With the death of Osama bin Laden, U.S. forces ended a nearly 10-year worldwide hunt for the mastermind of the Sept. 11 attacks and boosted the U.S. dollar's reserve currency status, too, trader Steve Cortes said Wednesday.

"History shows us that the country with the strongest military is always the reserve currency," said Cortes, founder of Veracruz. "I think the ability of those heroes, of SEAL Team 6, to project power globally shows us that U.S. military is uncontested in its dominance and I think the currency will re-assert accordingly."


While we should always look at and learn from history, we should never use history as a statistical argument for complacency. There is a common expression in investing: "Past performance is not indicative of future results."

As incredibly capable as our military is, its power cannot overcome the laws of economics any more than it can overcome the laws of physics. And we cannot continue to devalue the dollar by printing money and expect a surgical operation against a terrorist in Pakistan to convince the world to hold on to losing investments.

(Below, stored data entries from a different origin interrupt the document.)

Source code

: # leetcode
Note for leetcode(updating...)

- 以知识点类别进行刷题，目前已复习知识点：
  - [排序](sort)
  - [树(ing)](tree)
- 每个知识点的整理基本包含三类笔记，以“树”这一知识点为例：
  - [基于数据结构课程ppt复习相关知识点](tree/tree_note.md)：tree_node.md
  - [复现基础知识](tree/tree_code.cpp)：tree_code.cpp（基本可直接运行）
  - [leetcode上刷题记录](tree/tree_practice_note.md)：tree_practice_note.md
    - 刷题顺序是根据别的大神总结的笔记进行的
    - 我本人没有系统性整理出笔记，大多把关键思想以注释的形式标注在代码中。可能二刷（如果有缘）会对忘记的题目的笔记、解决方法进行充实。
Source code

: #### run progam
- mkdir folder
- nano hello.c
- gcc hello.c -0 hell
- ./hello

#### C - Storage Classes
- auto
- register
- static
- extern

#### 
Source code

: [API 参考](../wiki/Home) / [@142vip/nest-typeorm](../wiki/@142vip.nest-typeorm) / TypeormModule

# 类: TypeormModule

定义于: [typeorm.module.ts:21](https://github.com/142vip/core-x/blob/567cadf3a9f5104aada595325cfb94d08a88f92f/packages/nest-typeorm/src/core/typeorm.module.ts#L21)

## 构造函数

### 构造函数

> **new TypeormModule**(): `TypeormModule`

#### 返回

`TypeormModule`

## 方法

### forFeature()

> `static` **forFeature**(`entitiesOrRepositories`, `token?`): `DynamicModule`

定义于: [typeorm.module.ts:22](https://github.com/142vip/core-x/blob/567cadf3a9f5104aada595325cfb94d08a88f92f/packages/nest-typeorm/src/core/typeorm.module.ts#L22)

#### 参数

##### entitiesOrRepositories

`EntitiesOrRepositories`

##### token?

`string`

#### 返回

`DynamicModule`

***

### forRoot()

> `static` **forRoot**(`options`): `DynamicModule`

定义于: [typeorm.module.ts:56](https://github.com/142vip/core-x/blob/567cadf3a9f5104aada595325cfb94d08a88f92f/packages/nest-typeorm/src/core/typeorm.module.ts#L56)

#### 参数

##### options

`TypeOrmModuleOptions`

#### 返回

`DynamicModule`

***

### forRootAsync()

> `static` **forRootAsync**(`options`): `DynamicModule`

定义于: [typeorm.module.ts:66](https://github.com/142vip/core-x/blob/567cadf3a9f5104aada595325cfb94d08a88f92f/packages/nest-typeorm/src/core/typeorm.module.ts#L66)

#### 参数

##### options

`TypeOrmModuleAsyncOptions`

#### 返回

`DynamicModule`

Even if the assertion above is true (that the country with the strongest military is always the reserve currency), it's not like anyone doubted we had the strongest military. The operation against Bin Laden was certainly a credit to our military but no-one doubted that we had this power... and yet the dollar has been losing ground.

The other big problem is that China has ultimate leverage as to whether we have the world's reserve currency and the most powerful military. If the Chinese choose, they can destroy our country without firing a single bullet. All they have to do is dump their dollar reserves on the market and our currency will collapse... and, with it, our ability to finance everything our government does--including the military. Yes, China would lose a lot of money in the process. But it's entirely possible they could look at that as the cost of accomplishing their political goals.

The article does continue with a reasonable comment:

"Wave the flag and buy the U.S. dollar," Cortes said, adding he thinks the dollar will soon hit its base with the end to the U.S. Federal Reserve's bond-buying program, commonly referred to as quantitative easing or QE. "It's very lonely to be a dollar bull right now, but I think it makes sense."


This certainly makes sense. Unless something else hits the fan, it's completely logical to believe that the dollar will stop losing ground when the Federal Reserve stops printing money. And if the Federal Reserve truly stops printing money, most of the long-term economic pessimism I've been expressing in my articles thankfully becomes obsolete.

Unfortunately, I continue to believe that there will eventually be a QE3, or resumed money-printing under some other name. If we continue to print money, our military will not be able to save us from the economic consequences.

If we are able to resolve our economic situation and maintain the dollar as the world reserve currency, it will because we got serious about our fiscal situation. Not because we killed Bin Laden.